Therefore, normality is inspected often graphically by the **quantile-quantile plot (Q-Q plot)**. If the
distribution of the sample does not diverge largely from the normal
distribution, then the theoretical and sample quantiles give a near straight
line (Fig. 20.6.).

Statistical tests can be divided in two large groups based on the distribution
of the variables to be investigated (Précsényi et al., 2000). **Parametric tests**, as it is in their name, estimate a
parameter of the investigated population. They assume that the distribution of
the investigated variable (or the error) is normal. The power of parametric
tests is high (also small differences can be detected), but they have several
assumptions and usually they can be used only on variables measured on ratio or
interval scale (see Figure XX.2). In contrary, **non-parametric tests** do not estimate a parameter.
They do not require normality, but in case of some of them it is assumed that
the distribution has a particular shape (e.g. symmetric). Non-parametric tests
have fewer assumptions and can be used also on variables measured on nominal or
ordinal scale. They have usually lower power then their parametric counterpart,
and many, especially the more complex parametric tests, do not have a
non-parametric counterpart.

If we have one sample and we intend to compare one of its characteristics to a
theoretical value, then we can use **one-sample t-test** (parametric) or **Wilcoxon signed-rank test** (non-parametric). If we
have two independent samples, and we intend to compare one of their
characteristics, then we can use **two-sample t-test** (parametric) or **Mann-Whitney test** (non-parametric). If we have two
samples and the elements of the samples can be arranged into pairs (e.g. before
and after treatment values measured from the same individual, males and females
of pairs), then we can use **paired t-test **(parametric) or **Wilcoxon paired signed-rank test** (non-parametric). If
we have more than two unrelated samples, then we can compare them by **Analysis of Variance** (**ANOVA**, parametric) or by **Kruskal-Wallis test** (non-parametric). If we have more
than two measurements from the individuals, then we can apply **repeated-measures ANOVA** (parametric) or **Friedman test** (non-parametric).

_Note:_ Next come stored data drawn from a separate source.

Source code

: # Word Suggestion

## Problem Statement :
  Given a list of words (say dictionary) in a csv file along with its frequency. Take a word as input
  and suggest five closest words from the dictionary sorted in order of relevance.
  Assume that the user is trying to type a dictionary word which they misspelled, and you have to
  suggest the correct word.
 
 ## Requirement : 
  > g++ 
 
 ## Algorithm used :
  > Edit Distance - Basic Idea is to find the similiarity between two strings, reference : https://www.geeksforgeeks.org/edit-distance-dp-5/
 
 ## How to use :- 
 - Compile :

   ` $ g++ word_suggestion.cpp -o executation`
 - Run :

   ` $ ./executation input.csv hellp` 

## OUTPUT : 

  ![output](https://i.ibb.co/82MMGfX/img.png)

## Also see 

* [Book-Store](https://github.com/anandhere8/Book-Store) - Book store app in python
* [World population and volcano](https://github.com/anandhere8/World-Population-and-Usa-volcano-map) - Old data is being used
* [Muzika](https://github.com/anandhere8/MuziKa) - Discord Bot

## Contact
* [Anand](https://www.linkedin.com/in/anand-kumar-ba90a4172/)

The linear association between two normally distributed variables can be
investigated by **Pearson correlation**, whereas in case of non-normally
distributed data we can use **Spearman rank correlation**. Correlation, however, does
not assume causality between two variables. If we are interested how an
independent variable influences linearly a dependent variable, then we can apply **regression analysis**.

Association between variables measured on nominal scale (e.g. whether the
distribution of hair colour depends on sex in humans) can be tested with **test of independence**. In the test of independence
usually χ^{2} test is used.

When reporting the results of statistical tests, usually we have to give the
name of the statistical test used, the value of the test statistic (e.g.
*t* value, χ^{2} value), the
degrees of freedom of the used sample (parametric tests) or the sample size
(non-parametric tests) and the *p* value.